Exercise: Each line of the data below that contains "terminates" must be copied.

Supplied material:
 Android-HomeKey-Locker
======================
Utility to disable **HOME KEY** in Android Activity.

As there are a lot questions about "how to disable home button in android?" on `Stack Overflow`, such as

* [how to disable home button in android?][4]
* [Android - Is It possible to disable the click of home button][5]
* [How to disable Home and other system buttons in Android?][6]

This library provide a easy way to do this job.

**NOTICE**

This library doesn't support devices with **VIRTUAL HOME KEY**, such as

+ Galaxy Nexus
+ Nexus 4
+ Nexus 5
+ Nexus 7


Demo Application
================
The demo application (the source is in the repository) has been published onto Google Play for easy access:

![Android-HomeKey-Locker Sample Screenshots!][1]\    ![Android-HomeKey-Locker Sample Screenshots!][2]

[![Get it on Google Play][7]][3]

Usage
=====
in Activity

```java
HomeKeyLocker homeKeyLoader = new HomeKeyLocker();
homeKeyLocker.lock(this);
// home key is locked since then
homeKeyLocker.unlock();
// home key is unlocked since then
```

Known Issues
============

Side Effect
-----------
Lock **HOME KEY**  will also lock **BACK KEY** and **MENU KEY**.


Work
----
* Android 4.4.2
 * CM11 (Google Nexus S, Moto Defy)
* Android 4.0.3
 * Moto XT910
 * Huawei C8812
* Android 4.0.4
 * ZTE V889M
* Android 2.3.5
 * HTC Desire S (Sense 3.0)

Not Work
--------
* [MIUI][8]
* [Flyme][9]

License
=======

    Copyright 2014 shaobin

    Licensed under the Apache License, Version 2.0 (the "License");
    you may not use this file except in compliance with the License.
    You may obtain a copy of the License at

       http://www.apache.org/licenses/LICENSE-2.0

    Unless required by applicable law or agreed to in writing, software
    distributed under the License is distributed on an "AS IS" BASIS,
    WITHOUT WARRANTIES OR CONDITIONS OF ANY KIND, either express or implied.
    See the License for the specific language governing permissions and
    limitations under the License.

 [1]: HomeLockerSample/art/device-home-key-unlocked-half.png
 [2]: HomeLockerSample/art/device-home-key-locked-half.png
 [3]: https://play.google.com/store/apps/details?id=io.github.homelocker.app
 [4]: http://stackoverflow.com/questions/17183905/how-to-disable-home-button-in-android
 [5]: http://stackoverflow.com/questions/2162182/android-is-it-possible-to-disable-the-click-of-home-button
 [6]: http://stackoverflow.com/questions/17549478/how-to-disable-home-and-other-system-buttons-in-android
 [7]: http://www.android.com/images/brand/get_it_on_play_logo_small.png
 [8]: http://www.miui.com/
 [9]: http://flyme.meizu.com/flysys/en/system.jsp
==
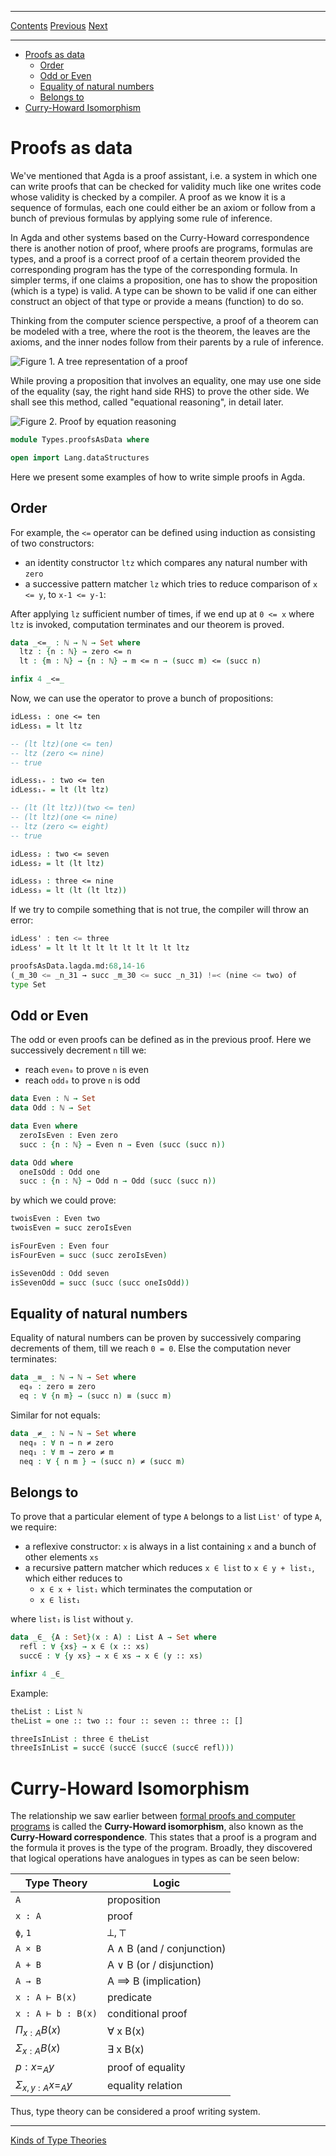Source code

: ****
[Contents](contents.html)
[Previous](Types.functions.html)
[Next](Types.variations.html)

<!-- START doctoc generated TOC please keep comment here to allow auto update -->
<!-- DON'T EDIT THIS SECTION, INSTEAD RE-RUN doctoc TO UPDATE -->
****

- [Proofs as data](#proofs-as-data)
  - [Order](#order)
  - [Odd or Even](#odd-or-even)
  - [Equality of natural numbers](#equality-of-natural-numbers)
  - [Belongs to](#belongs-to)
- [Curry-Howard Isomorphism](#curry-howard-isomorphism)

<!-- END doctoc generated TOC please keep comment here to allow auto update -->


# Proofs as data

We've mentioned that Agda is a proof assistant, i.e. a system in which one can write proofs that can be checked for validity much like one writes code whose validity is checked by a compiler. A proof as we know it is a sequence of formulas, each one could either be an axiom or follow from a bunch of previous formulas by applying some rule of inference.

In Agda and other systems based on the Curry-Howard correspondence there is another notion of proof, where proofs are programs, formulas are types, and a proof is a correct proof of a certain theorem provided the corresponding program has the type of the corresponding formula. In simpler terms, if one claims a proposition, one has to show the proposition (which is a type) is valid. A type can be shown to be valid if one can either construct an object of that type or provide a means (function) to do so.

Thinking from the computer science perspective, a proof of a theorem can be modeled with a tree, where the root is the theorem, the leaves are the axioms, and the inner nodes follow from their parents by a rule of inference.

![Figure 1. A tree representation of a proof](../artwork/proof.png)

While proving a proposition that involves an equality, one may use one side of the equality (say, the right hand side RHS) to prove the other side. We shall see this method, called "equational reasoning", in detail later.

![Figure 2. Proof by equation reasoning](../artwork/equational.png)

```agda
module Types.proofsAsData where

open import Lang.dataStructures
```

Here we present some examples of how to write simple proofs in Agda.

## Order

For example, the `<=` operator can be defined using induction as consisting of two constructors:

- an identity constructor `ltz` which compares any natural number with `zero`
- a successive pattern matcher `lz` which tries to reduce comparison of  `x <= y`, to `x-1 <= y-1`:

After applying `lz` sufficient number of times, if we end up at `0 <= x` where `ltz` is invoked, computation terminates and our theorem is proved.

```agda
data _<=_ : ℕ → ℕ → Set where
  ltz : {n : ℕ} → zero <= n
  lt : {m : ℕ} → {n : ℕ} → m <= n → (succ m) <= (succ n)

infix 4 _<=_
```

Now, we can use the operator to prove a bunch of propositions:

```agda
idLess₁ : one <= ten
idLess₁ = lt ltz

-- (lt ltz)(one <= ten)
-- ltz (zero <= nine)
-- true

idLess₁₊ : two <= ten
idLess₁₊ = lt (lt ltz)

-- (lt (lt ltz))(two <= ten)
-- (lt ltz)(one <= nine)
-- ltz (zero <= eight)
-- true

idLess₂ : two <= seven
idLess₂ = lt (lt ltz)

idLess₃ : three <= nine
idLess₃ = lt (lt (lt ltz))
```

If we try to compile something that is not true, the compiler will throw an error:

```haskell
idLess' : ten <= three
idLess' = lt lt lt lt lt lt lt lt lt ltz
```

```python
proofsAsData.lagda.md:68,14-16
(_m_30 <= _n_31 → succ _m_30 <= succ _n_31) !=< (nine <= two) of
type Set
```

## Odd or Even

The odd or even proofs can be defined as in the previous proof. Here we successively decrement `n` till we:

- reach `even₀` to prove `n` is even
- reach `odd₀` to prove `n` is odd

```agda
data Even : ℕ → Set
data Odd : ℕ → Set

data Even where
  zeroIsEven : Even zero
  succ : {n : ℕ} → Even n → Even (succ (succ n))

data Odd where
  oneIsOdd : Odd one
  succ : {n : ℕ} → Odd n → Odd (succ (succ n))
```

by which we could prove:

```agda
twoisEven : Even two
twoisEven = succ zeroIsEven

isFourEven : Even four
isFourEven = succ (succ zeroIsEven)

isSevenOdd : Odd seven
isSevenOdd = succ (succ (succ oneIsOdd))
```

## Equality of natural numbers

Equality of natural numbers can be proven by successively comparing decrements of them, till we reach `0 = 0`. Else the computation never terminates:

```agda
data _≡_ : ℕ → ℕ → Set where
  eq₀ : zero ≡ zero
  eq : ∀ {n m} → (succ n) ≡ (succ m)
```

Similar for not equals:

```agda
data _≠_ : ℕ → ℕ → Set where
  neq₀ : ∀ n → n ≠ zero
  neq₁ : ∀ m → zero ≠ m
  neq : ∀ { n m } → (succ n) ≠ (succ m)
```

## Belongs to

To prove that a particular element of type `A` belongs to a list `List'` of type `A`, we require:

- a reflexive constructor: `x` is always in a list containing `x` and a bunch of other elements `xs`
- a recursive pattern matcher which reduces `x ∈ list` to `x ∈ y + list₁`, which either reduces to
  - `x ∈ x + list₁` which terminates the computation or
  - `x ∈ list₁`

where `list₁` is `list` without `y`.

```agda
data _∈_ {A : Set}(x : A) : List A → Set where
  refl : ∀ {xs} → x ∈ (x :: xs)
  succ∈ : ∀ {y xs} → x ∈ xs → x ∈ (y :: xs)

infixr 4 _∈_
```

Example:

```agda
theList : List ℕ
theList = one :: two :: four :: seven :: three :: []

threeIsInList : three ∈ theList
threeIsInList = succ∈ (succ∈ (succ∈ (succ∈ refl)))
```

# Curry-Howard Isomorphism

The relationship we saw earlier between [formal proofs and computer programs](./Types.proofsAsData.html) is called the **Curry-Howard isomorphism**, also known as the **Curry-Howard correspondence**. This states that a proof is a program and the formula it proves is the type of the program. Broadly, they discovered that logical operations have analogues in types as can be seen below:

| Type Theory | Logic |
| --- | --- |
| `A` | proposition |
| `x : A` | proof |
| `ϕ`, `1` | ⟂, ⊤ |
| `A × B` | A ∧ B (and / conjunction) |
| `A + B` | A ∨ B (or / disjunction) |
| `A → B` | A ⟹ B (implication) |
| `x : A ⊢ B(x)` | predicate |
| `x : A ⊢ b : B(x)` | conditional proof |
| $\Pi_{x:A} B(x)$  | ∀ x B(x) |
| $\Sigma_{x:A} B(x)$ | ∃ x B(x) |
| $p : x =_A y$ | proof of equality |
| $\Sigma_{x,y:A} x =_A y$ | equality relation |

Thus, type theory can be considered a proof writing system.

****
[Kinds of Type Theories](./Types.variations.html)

Finished task:
After applying `lz` sufficient number of times, if we end up at `0 <= x` where `ltz` is invoked, computation terminates and our theorem is proved.
Equality of natural numbers can be proven by successively comparing decrements of them, till we reach `0 = 0`. Else the computation never terminates:
  - `x ∈ x + list₁` which terminates the computation or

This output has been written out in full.